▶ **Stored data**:
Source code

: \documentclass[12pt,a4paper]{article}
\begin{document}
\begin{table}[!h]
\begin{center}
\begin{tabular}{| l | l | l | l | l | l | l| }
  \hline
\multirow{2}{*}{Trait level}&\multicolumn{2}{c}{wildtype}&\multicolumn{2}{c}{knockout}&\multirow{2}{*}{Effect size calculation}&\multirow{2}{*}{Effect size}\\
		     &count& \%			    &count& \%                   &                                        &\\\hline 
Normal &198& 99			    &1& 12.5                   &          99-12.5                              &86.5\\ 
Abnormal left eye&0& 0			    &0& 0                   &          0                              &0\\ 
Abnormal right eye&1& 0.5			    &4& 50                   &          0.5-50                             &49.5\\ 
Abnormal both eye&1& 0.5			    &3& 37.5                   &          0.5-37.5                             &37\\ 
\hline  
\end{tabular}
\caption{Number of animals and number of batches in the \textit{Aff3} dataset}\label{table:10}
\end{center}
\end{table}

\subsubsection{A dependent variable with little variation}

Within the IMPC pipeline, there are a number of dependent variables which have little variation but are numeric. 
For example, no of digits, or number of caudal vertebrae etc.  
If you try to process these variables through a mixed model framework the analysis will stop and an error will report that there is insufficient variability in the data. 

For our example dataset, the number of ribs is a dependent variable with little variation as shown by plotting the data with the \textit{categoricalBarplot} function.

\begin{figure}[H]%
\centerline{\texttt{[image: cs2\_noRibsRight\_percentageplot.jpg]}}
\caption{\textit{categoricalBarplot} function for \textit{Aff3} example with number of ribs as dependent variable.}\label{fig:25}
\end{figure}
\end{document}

▶ **ABOUT THIS EXERCISE**:
What's needed is every entry, returned word for word.

▶ **EXERCISE ANSWER**:
Source code

: \documentclass[12pt,a4paper]{article}
\begin{document}
\begin{table}[!h]
\begin{center}
\begin{tabular}{| l | l | l | l | l | l | l| }
  \hline
\multirow{2}{*}{Trait level}&\multicolumn{2}{c}{wildtype}&\multicolumn{2}{c}{knockout}&\multirow{2}{*}{Effect size calculation}&\multirow{2}{*}{Effect size}\\
		     &count& \%			    &count& \%                   &                                        &\\\hline 
Normal &198& 99			    &1& 12.5                   &          99-12.5                              &86.5\\ 
Abnormal left eye&0& 0			    &0& 0                   &          0                              &0\\ 
Abnormal right eye&1& 0.5			    &4& 50                   &          0.5-50                             &49.5\\ 
Abnormal both eye&1& 0.5			    &3& 37.5                   &          0.5-37.5                             &37\\ 
\hline  
\end{tabular}
\caption{Number of animals and number of batches in the \textit{Aff3} dataset}\label{table:10}
\end{center}
\end{table}

\subsubsection{A dependent variable with little variation}

Within the IMPC pipeline, there are a number of dependent variables which have little variation but are numeric. 
For example, no of digits, or number of caudal vertebrae etc.  
If you try to process these variables through a mixed model framework the analysis will stop and an error will report that there is insufficient variability in the data. 

For our example dataset, the number of ribs is a dependent variable with little variation as shown by plotting the data with the \textit{categoricalBarplot} function.

\begin{figure}[H]%
\centerline{\texttt{[image: cs2\_noRibsRight\_percentageplot.jpg]}}
\caption{\textit{categoricalBarplot} function for \textit{Aff3} example with number of ribs as dependent variable.}\label{fig:25}
\end{figure}
\end{document}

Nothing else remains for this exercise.